● **Data to use**
--*--

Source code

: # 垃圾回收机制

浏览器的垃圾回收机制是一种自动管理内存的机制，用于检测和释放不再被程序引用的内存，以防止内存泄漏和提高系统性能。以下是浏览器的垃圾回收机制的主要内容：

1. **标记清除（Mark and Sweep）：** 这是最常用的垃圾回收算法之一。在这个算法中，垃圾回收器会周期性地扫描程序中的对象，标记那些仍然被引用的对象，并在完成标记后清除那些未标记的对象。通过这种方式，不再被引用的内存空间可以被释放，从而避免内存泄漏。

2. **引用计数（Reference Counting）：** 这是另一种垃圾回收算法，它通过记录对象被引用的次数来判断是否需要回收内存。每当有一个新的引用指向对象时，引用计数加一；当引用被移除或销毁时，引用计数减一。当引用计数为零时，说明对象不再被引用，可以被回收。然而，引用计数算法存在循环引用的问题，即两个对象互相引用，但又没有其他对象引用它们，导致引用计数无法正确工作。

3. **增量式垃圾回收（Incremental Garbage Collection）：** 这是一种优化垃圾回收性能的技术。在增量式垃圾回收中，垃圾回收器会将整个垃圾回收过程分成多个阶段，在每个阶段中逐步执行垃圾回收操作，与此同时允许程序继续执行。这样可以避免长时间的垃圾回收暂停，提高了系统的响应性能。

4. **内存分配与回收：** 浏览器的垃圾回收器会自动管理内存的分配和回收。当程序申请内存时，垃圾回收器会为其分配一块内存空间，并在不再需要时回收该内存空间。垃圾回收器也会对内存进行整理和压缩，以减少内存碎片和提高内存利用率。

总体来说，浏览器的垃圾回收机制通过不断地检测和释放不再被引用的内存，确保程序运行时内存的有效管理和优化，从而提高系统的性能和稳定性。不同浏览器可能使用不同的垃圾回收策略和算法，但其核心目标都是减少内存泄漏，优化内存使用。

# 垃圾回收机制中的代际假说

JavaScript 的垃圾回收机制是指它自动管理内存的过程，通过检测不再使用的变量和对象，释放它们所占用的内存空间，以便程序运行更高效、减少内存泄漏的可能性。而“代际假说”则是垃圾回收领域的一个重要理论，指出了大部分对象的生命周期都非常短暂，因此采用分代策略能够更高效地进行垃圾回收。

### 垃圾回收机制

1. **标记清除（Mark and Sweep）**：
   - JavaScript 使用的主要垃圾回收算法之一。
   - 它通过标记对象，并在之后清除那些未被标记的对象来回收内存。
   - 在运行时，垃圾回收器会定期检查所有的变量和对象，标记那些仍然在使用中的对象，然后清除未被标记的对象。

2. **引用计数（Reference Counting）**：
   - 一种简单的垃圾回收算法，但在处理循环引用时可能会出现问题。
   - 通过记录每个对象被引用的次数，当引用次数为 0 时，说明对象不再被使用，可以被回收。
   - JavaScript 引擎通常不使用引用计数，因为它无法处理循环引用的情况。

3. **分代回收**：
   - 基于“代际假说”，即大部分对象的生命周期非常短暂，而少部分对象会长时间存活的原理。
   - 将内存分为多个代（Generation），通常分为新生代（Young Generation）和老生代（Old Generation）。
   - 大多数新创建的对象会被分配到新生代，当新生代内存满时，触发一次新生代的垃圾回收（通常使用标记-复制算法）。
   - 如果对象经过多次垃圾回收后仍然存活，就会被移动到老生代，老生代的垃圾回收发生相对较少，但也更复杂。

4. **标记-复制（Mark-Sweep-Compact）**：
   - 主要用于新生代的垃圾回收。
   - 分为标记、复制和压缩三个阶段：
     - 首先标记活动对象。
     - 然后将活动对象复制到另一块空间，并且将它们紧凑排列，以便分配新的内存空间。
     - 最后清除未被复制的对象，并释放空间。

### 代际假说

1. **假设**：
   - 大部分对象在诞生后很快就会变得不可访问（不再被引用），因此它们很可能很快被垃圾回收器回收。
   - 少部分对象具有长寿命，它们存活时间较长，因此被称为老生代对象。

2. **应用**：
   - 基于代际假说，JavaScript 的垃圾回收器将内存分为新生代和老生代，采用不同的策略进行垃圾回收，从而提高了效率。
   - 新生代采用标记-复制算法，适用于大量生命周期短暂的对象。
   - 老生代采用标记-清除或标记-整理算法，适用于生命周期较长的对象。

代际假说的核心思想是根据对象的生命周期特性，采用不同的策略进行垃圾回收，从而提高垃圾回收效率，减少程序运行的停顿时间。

--*--

● **Task item**
Look above for the line containing "- 分为标记、复制和压缩三个阶段：", then transcribe it and all lines after it through the last, exactly and with nothing else.

● **Written answer**
   - 分为标记、复制和压缩三个阶段：
     - 首先标记活动对象。
     - 然后将活动对象复制到另一块空间，并且将它们紧凑排列，以便分配新的内存空间。
     - 最后清除未被复制的对象，并释放空间。

### 代际假说

1. **假设**：
   - 大部分对象在诞生后很快就会变得不可访问（不再被引用），因此它们很可能很快被垃圾回收器回收。
   - 少部分对象具有长寿命，它们存活时间较长，因此被称为老生代对象。

2. **应用**：
   - 基于代际假说，JavaScript 的垃圾回收器将内存分为新生代和老生代，采用不同的策略进行垃圾回收，从而提高了效率。
   - 新生代采用标记-复制算法，适用于大量生命周期短暂的对象。
   - 老生代采用标记-清除或标记-整理算法，适用于生命周期较长的对象。

代际假说的核心思想是根据对象的生命周期特性，采用不同的策略进行垃圾回收，从而提高垃圾回收效率，减少程序运行的停顿时间。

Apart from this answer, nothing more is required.